Since the theoretical uncertainty regarding the photon structure
function comes from the hadronic part, it seems justified to use our
knowledge of the hadronic structure functions, more precisely through Vector
Meson Dominance (VDM) to get some insight on this question. There are indeed
several models which invoke VDM to justify their parameterization.
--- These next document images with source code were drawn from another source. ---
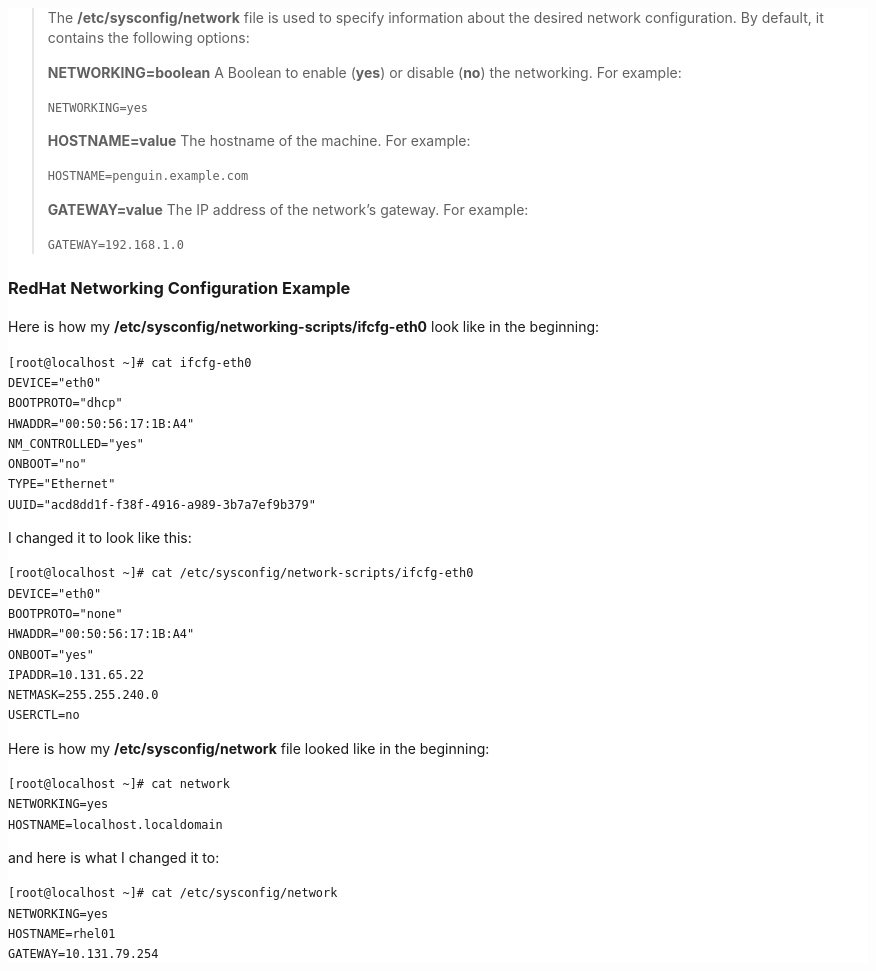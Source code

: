 > The **/etc/sysconfig/network** file is used to specify information about the desired network configuration. By default, it contains the following options:
> 
> **NETWORKING=boolean** A Boolean to enable (**yes**) or disable (**no**) the networking. For example:
> 
>     NETWORKING=yes
>     
> 
> **HOSTNAME=value** The hostname of the machine. For example:
> 
>     HOSTNAME=penguin.example.com
>     
> 
> **GATEWAY=value** The IP address of the network&#8217;s gateway. For example:
> 
>     GATEWAY=192.168.1.0
>     

### RedHat Networking Configuration Example

Here is how my **/etc/sysconfig/networking-scripts/ifcfg-eth0** look like in the beginning:

    [root@localhost ~]# cat ifcfg-eth0
    DEVICE="eth0"
    BOOTPROTO="dhcp"
    HWADDR="00:50:56:17:1B:A4"
    NM_CONTROLLED="yes"
    ONBOOT="no"
    TYPE="Ethernet"
    UUID="acd8dd1f-f38f-4916-a989-3b7a7ef9b379"
    

I changed it to look like this:

    [root@localhost ~]# cat /etc/sysconfig/network-scripts/ifcfg-eth0
    DEVICE="eth0"
    BOOTPROTO="none"
    HWADDR="00:50:56:17:1B:A4"
    ONBOOT="yes"
    IPADDR=10.131.65.22
    NETMASK=255.255.240.0
    USERCTL=no
    

Here is how my **/etc/sysconfig/network** file looked like in the beginning:

    [root@localhost ~]# cat network
    NETWORKING=yes
    HOSTNAME=localhost.localdomain
    

and here is what I changed it to:

    [root@localhost ~]# cat /etc/sysconfig/network
    NETWORKING=yes
    HOSTNAME=rhel01
    GATEWAY=10.131.79.254
    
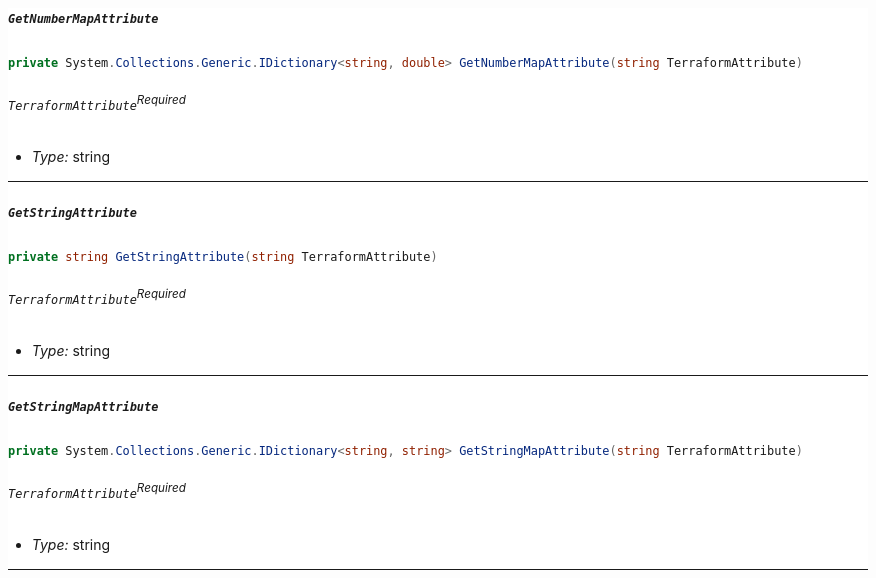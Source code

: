 ##### `GetNumberMapAttribute` <a name="GetNumberMapAttribute" id="@cdktf/provider-github.dataGithubBranchProtectionRules.DataGithubBranchProtectionRulesRulesOutputReference.getNumberMapAttribute"></a>

```csharp
private System.Collections.Generic.IDictionary<string, double> GetNumberMapAttribute(string TerraformAttribute)
```

###### `TerraformAttribute`<sup>Required</sup> <a name="TerraformAttribute" id="@cdktf/provider-github.dataGithubBranchProtectionRules.DataGithubBranchProtectionRulesRulesOutputReference.getNumberMapAttribute.parameter.terraformAttribute"></a>

- *Type:* string

---

##### `GetStringAttribute` <a name="GetStringAttribute" id="@cdktf/provider-github.dataGithubBranchProtectionRules.DataGithubBranchProtectionRulesRulesOutputReference.getStringAttribute"></a>

```csharp
private string GetStringAttribute(string TerraformAttribute)
```

###### `TerraformAttribute`<sup>Required</sup> <a name="TerraformAttribute" id="@cdktf/provider-github.dataGithubBranchProtectionRules.DataGithubBranchProtectionRulesRulesOutputReference.getStringAttribute.parameter.terraformAttribute"></a>

- *Type:* string

---

##### `GetStringMapAttribute` <a name="GetStringMapAttribute" id="@cdktf/provider-github.dataGithubBranchProtectionRules.DataGithubBranchProtectionRulesRulesOutputReference.getStringMapAttribute"></a>

```csharp
private System.Collections.Generic.IDictionary<string, string> GetStringMapAttribute(string TerraformAttribute)
```

###### `TerraformAttribute`<sup>Required</sup> <a name="TerraformAttribute" id="@cdktf/provider-github.dataGithubBranchProtectionRules.DataGithubBranchProtectionRulesRulesOutputReference.getStringMapAttribute.parameter.terraformAttribute"></a>

- *Type:* string

---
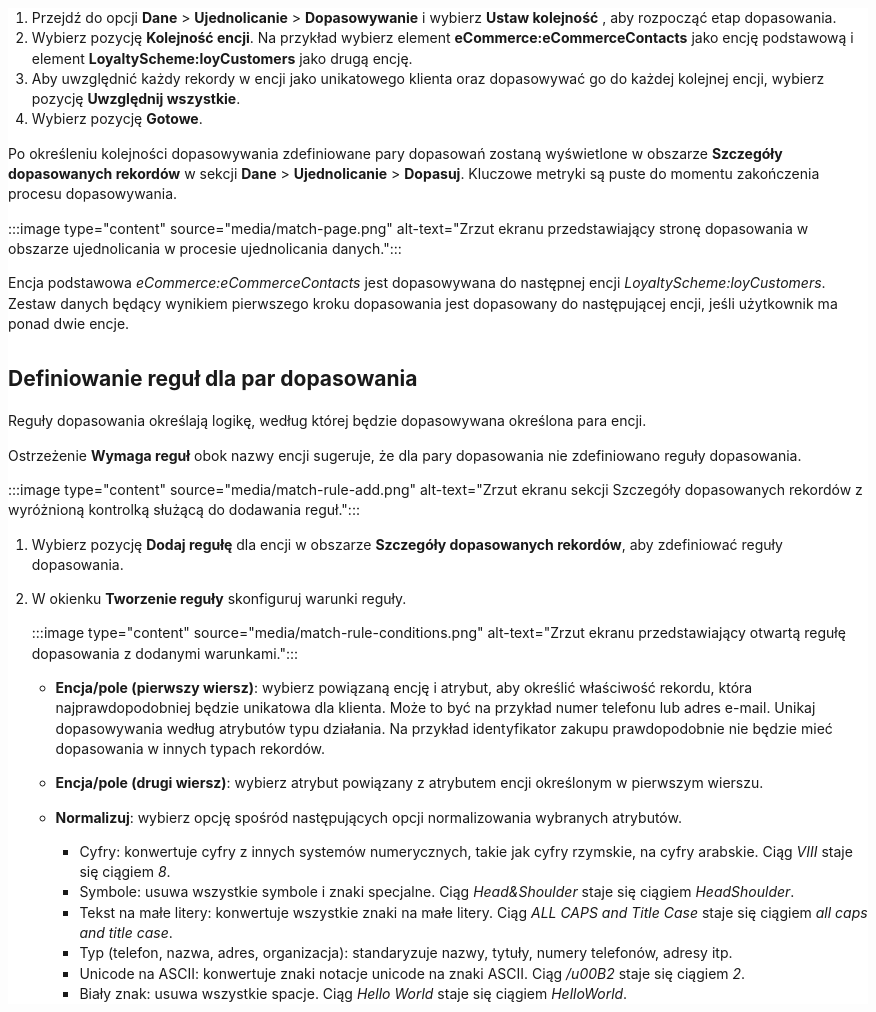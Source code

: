 1. Przejdź do opcji **Dane** > **Ujednolicanie** > **Dopasowywanie** i wybierz **Ustaw kolejność** , aby rozpocząć etap dopasowania.
1. Wybierz pozycję **Kolejność encji**. Na przykład wybierz element **eCommerce:eCommerceContacts** jako encję podstawową i element **LoyaltyScheme:loyCustomers** jako drugą encję. 
1. Aby uwzględnić każdy rekordy w encji jako unikatowego klienta oraz dopasowywać go do każdej kolejnej encji, wybierz pozycję **Uwzględnij wszystkie**.
1. Wybierz pozycję **Gotowe**. 

Po określeniu kolejności dopasowywania zdefiniowane pary dopasowań zostaną wyświetlone w obszarze **Szczegóły dopasowanych rekordów** w sekcji **Dane** > **Ujednolicanie** > **Dopasuj**. Kluczowe metryki są puste do momentu zakończenia procesu dopasowywania.

:::image type="content" source="media/match-page.png" alt-text="Zrzut ekranu przedstawiający stronę dopasowania w obszarze ujednolicania w procesie ujednolicania danych.":::
  
Encja podstawowa *eCommerce:eCommerceContacts* jest dopasowywana do następnej encji *LoyaltyScheme:loyCustomers*. Zestaw danych będący wynikiem pierwszego kroku dopasowania jest dopasowany do następującej encji, jeśli użytkownik ma ponad dwie encje.

## <a name="define-rules-for-match-pairs"></a>Definiowanie reguł dla par dopasowania

Reguły dopasowania określają logikę, według której będzie dopasowywana określona para encji.

Ostrzeżenie **Wymaga reguł** obok nazwy encji sugeruje, że dla pary dopasowania nie zdefiniowano reguły dopasowania. 

:::image type="content" source="media/match-rule-add.png" alt-text="Zrzut ekranu sekcji Szczegóły dopasowanych rekordów z wyróżnioną kontrolką służącą do dodawania reguł.":::

1. Wybierz pozycję **Dodaj regułę** dla encji w obszarze **Szczegóły dopasowanych rekordów**, aby zdefiniować reguły dopasowania.

1. W okienku **Tworzenie reguły** skonfiguruj warunki reguły.

   :::image type="content" source="media/match-rule-conditions.png" alt-text="Zrzut ekranu przedstawiający otwartą regułę dopasowania z dodanymi warunkami.":::

   - **Encja/pole (pierwszy wiersz)**: wybierz powiązaną encję i atrybut, aby określić właściwość rekordu, która najprawdopodobniej będzie unikatowa dla klienta. Może to być na przykład numer telefonu lub adres e-mail. Unikaj dopasowywania według atrybutów typu działania. Na przykład identyfikator zakupu prawdopodobnie nie będzie mieć dopasowania w innych typach rekordów.

   - **Encja/pole (drugi wiersz)**: wybierz atrybut powiązany z atrybutem encji określonym w pierwszym wierszu.

   - **Normalizuj**: wybierz opcję spośród następujących opcji normalizowania wybranych atrybutów. 
     - Cyfry: konwertuje cyfry z innych systemów numerycznych, takie jak cyfry rzymskie, na cyfry arabskie. Ciąg *VIII* staje się ciągiem *8*.
     - Symbole: usuwa wszystkie symbole i znaki specjalne. Ciąg *Head&Shoulder* staje się ciągiem *HeadShoulder*.
     - Tekst na małe litery: konwertuje wszystkie znaki na małe litery. Ciąg *ALL CAPS and Title Case* staje się ciągiem *all caps and title case*.
     - Typ (telefon, nazwa, adres, organizacja): standaryzuje nazwy, tytuły, numery telefonów, adresy itp. 
     - Unicode na ASCII: konwertuje znaki notacje unicode na znaki ASCII. Ciąg */u00B2* staje się ciągiem *2*.
     - Biały znak: usuwa wszystkie spacje. Ciąg *Hello   World* staje się ciągiem *HelloWorld*.
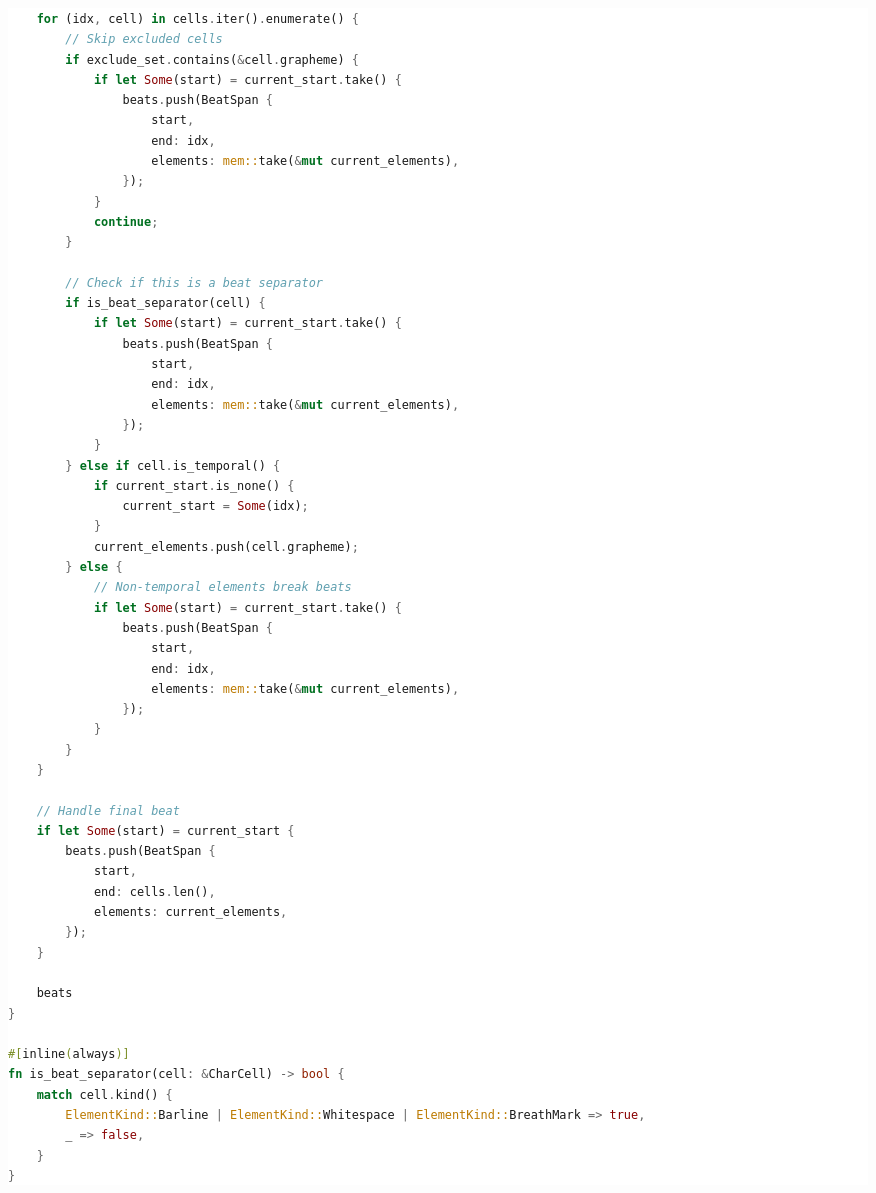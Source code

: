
 ```rust
    for (idx, cell) in cells.iter().enumerate() {
        // Skip excluded cells
        if exclude_set.contains(&cell.grapheme) {
            if let Some(start) = current_start.take() {
                beats.push(BeatSpan {
                    start,
                    end: idx,
                    elements: mem::take(&mut current_elements),
                });
            }
            continue;
        }

        // Check if this is a beat separator
        if is_beat_separator(cell) {
            if let Some(start) = current_start.take() {
                beats.push(BeatSpan {
                    start,
                    end: idx,
                    elements: mem::take(&mut current_elements),
                });
            }
        } else if cell.is_temporal() {
            if current_start.is_none() {
                current_start = Some(idx);
            }
            current_elements.push(cell.grapheme);
        } else {
            // Non-temporal elements break beats
            if let Some(start) = current_start.take() {
                beats.push(BeatSpan {
                    start,
                    end: idx,
                    elements: mem::take(&mut current_elements),
                });
            }
        }
    }

    // Handle final beat
    if let Some(start) = current_start {
        beats.push(BeatSpan {
            start,
            end: cells.len(),
            elements: current_elements,
        });
    }

    beats
}

#[inline(always)]
fn is_beat_separator(cell: &CharCell) -> bool {
    match cell.kind() {
        ElementKind::Barline | ElementKind::Whitespace | ElementKind::BreathMark => true,
        _ => false,
    }
}
```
This
should be done with great care since there are inherent difficulties in
identifying the hadronic part with VDM.

(i) It is in fact tempting to associate the hadronic piece of the structure
function directly with a VDM contribution%
$$
F_{2,n}^{HAD}(Q^2)\equiv A_n\left[ \alpha _s\right] ^{d_n}\stackrel{?}{=}%
F_{2,n}^{VDM}(Q^2)\equiv A_n^{VDM}\left[ \alpha _s\right] ^{d_n}
$$
but formally, this is not possible. $F_{2,n}^{HAD}(Q^2)$ must be singular to
cancel singularities in $F_{2,n}^{PL}(Q^2)$. The moments $a_n$, $b_n$,...are
singular at specific values of $n$. For example, near $n=2$, the moment
$b_n$ is ill-behaved:
$$
b_n\stackunder{n\rightarrow 2}{\sim }\frac b{n-2}
$$
which leads to a negative singular behavior in the small $x$ region (Regge
region)
$$
b(x)\stackunder{x\rightarrow 0}{\sim }-\frac bx.
$$
Clearly, $A_n$ must contain a similar singularities so that the total
$F_{2,n}^\gamma $ is free of singularities \cite{Bardeen}. For the $n=2$
case,%
$$
A_n\stackunder{n\rightarrow 2}{\sim }-\frac b{n-2}
$$
so $A_n\neq A_n^{VDM}$ since $A_n^{VDM}$ is regular for all $n$'s.

(ii) Instead one could think of separating the singular and regular pieces
of $A_n$ and identify the VDM\ contribution as follows:
$$
A_n=A_n|_{\text{singular}}+A_n^{VDM}.
$$

But there are some arbitrariness in the  definition of the singular term.
Adding any regular piece to the singular term gives an equally valid
definition for the singular term. On the other hand $A_n^{VDM}$ is
physically well defined and this implies that the singular term should be
uniquely defined. In fact, there seems to be no convincing way to define the
$A_n^{VDM}$ part in $A_n$. This kind of splitting can indeed lead to double
counting i.e. part of $A_n|_{\text{singular}}$ may be contributed by VDM.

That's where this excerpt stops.